» What needs to be done
Say how many lines in the entries hold the string "such", giving the number by itself.

» Data
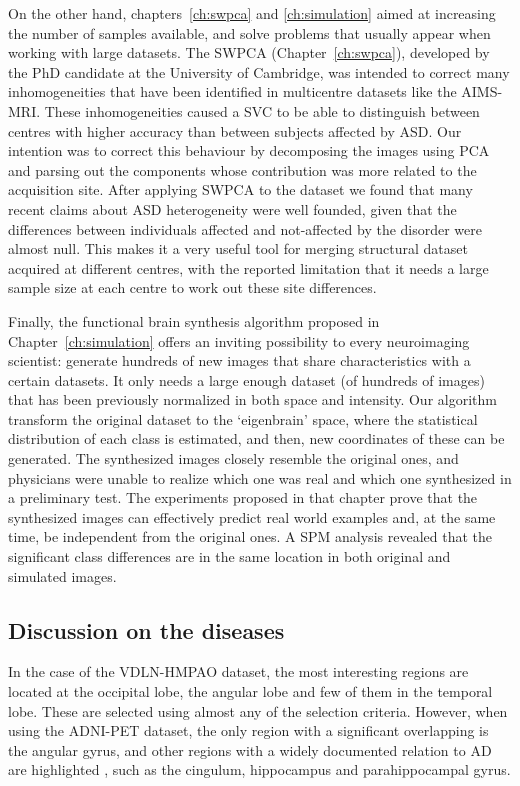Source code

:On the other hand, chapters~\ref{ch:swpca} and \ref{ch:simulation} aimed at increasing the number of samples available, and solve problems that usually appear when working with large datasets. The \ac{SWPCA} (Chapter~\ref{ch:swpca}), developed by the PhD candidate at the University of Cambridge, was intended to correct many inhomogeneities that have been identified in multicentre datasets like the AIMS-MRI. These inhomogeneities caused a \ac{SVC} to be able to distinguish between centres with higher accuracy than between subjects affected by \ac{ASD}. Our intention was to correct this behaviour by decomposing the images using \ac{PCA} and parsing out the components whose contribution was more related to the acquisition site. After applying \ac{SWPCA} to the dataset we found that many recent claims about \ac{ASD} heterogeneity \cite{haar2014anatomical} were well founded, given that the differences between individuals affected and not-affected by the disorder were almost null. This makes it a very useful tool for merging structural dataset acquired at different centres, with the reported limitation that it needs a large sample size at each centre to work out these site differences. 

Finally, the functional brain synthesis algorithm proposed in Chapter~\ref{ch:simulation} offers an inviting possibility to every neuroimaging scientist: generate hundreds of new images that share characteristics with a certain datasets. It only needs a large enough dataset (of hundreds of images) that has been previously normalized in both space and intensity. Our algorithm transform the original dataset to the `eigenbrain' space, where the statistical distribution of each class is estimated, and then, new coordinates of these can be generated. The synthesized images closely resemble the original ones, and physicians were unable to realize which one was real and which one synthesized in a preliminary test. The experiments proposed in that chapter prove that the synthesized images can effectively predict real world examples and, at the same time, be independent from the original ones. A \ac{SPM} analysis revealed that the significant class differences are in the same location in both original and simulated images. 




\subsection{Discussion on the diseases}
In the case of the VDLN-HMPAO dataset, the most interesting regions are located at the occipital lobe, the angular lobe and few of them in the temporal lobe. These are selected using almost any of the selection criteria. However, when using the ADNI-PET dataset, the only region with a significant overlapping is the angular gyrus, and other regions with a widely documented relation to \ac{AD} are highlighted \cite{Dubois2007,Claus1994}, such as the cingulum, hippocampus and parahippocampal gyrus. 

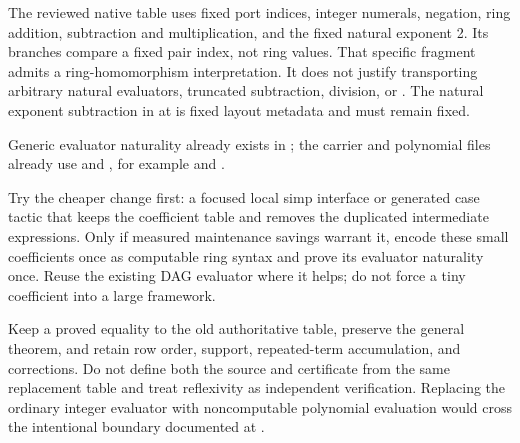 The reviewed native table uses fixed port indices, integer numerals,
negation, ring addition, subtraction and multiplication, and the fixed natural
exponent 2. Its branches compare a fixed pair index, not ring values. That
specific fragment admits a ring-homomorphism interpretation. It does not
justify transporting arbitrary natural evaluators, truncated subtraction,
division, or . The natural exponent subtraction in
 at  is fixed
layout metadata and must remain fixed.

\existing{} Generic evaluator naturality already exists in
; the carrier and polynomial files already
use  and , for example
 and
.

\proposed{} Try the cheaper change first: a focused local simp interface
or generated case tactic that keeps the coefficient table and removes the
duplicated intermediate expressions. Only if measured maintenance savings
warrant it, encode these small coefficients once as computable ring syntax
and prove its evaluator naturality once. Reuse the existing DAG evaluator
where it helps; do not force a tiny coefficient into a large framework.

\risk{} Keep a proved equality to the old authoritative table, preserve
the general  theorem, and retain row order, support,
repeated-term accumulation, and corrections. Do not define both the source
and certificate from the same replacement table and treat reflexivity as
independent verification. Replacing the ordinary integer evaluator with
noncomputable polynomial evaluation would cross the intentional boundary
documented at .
...
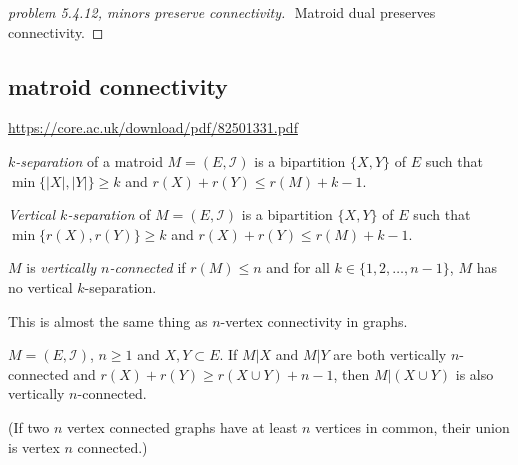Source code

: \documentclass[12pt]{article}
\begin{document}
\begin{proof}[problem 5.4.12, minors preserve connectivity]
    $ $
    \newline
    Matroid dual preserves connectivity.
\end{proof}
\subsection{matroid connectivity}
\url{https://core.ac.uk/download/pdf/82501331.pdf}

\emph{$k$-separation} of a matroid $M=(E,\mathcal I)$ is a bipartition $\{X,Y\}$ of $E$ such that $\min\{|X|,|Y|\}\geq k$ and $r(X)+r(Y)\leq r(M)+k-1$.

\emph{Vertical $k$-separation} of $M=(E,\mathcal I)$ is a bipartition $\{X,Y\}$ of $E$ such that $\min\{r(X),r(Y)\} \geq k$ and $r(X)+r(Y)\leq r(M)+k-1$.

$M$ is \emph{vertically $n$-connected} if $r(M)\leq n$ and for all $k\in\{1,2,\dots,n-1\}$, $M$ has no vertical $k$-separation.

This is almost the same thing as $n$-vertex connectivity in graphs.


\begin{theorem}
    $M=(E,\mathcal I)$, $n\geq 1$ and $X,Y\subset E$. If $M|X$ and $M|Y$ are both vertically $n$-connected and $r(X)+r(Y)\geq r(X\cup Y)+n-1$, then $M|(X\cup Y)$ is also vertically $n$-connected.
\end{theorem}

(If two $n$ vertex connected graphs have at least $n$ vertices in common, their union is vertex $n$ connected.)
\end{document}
* * *
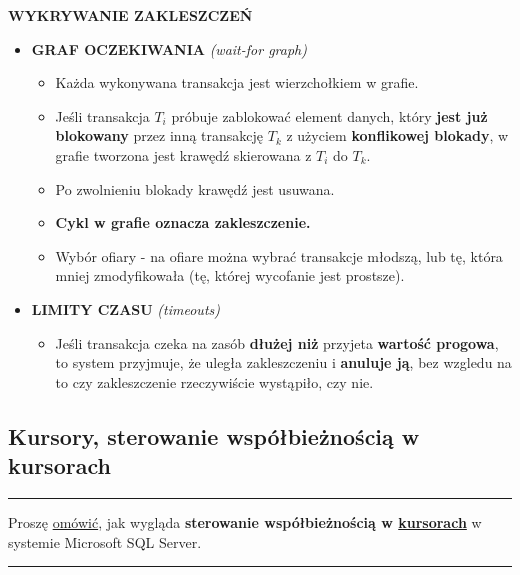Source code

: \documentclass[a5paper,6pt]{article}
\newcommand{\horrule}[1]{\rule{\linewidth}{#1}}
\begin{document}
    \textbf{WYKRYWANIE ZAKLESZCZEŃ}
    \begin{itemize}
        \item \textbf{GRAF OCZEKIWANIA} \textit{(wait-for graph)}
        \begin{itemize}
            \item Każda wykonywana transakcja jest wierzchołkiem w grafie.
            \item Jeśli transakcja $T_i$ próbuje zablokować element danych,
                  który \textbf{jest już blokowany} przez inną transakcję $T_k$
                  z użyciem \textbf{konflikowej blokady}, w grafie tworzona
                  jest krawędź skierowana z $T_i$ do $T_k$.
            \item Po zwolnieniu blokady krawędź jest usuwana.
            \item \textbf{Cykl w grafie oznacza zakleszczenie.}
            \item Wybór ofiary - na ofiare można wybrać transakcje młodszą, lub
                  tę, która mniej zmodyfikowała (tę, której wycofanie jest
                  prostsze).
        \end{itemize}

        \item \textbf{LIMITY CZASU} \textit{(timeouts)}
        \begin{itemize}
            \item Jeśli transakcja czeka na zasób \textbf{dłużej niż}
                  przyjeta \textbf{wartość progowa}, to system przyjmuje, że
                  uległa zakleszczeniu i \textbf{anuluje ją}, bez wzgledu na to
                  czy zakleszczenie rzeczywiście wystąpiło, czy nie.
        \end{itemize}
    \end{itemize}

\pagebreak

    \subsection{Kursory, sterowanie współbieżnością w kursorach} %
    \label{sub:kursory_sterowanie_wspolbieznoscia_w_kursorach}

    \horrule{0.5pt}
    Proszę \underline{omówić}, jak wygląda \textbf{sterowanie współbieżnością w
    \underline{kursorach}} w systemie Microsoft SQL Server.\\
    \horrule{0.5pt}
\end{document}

» Answer to this problem
3